For me and for many others, Labour leaders who come to power and fail to implement a regulatory framework for the media are like putting their heads in a lion's mouth.

Once, back in the 80s, specifically in 1982, when direct elections for governors were held in Brazil for the first time since the 1964 coup, I was talking to my father about that year's elections and questioning why we couldn't also vote for president. I was 22 years old, and that civic experience was unprecedented for me, as was openly discussing politics in the streets and at university, and seeing people—young, adults, and elderly—demonstrating themselves without any problems, for example, with the police.

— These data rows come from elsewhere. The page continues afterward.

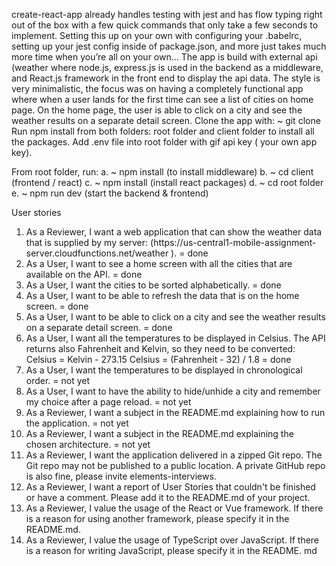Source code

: create-react-app already handles testing with jest and has flow typing right out of the box with a few quick commands that only take a few seconds to implement. Setting this up on your own with configuring your .babelrc, setting up your jest config inside of package.json, and more just takes much more time when you’re all on your own…
The app is build with external api (weather where node.js, express.js is used in the backend as a middleware, and React.js framework in the front end to display the api data. The style is very minimalistic, the focus was on having a completely functional app where when a user lands for the first time can see a list of cities on home page. On the home page, the user is able to click on a city and see the weather results on a separate detail screen.
Clone the app with: ~ git clone
Run npm install from both folders: root folder and client folder to install all the packages.
Add .env file into root folder with gif api key ( your own app key).

 From root folder, run:
a. ~ npm install (to install middleware)
b. ~ cd client (frontend / react)
c. ~ npm install (install react packages)
d. ~ cd root folder
e. ~ npm run dev (start the backend & frontend)



User stories
1. As a Reviewer, I want a web application that can show the weather data that is supplied by my server: (https://us-central1-mobile-assignment-
server.cloudfunctions.net/weather ). = done
2. As a User, I want to see a home screen with all the cities that are available on the API. = done
3. As a User, I want the cities to be sorted alphabetically. = done
4. As a User, I want to be able to refresh the data that is on the home screen. = done
5. As a User, I want to be able to click on a city and see the weather results on a separate detail screen. = done
6. As a User, I want all the temperatures to be displayed in Celsius. The API returns also Fahrenheit and Kelvin, so they need to be converted:
Celsius = Kelvin - 273.15
Celsius = (Fahrenheit - 32) / 1.8 = done
7. As a User, I want the temperatures to be displayed in chronological order. = not yet
8. As a User, I want to have the ability to hide/unhide a city and remember my choice after a page reload. = not yet
9. As a Reviewer, I want a subject in the README.md explaining how to run the application. = not yet
10. As a Reviewer, I want a subject in the README.md explaining the chosen architecture. = not yet
11. As a Reviewer, I want the application delivered in a zipped Git repo. The Git repo may not be published to a public location. A private GitHub repo is also fine, please invite elements-interviews.
12. As a Reviewer, I want a report of User Stories that couldn't be finished or have a comment. Please add it to the README.md of your project.
13. As a Reviewer, I value the usage of the React or Vue framework. If there is a reason for using another framework, please specify it in the
README.md.
14. As a Reviewer, I value the usage of TypeScript over JavaScript. If there is a reason for writing JavaScript, please specify it in the README.
md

I lived in Rio de Janeiro, in the Flamengo neighborhood, and its streets were full of campaign flyers, advertisements on lampposts, fire hydrants, newsstands, building walls, residents' windows, and covered in banners and pendants. Back then, electoral rules weren't as strict as they are today; even campaigning near polling stations was allowed, as was wearing t-shirts, caps, and flags near or even in front of the polling places where voters cast their ballots. It was truly a civic celebration, which leads me to emphasize and remember that Brazil, until then, was a country that had not yet experienced the Diretas Já movement of 1984 and the promulgation of the progressive 1988 Constitution.

However, let's go back to the beginning. "Dad, why didn't the government allow presidential elections?" He looked at me and replied: "Because the government doesn't want to open things up completely, much less lose the presidential election, since it knows it will lose to the opposition in some states. The amnesty allowed the return of many leaders who have votes, and the government will do everything slowly."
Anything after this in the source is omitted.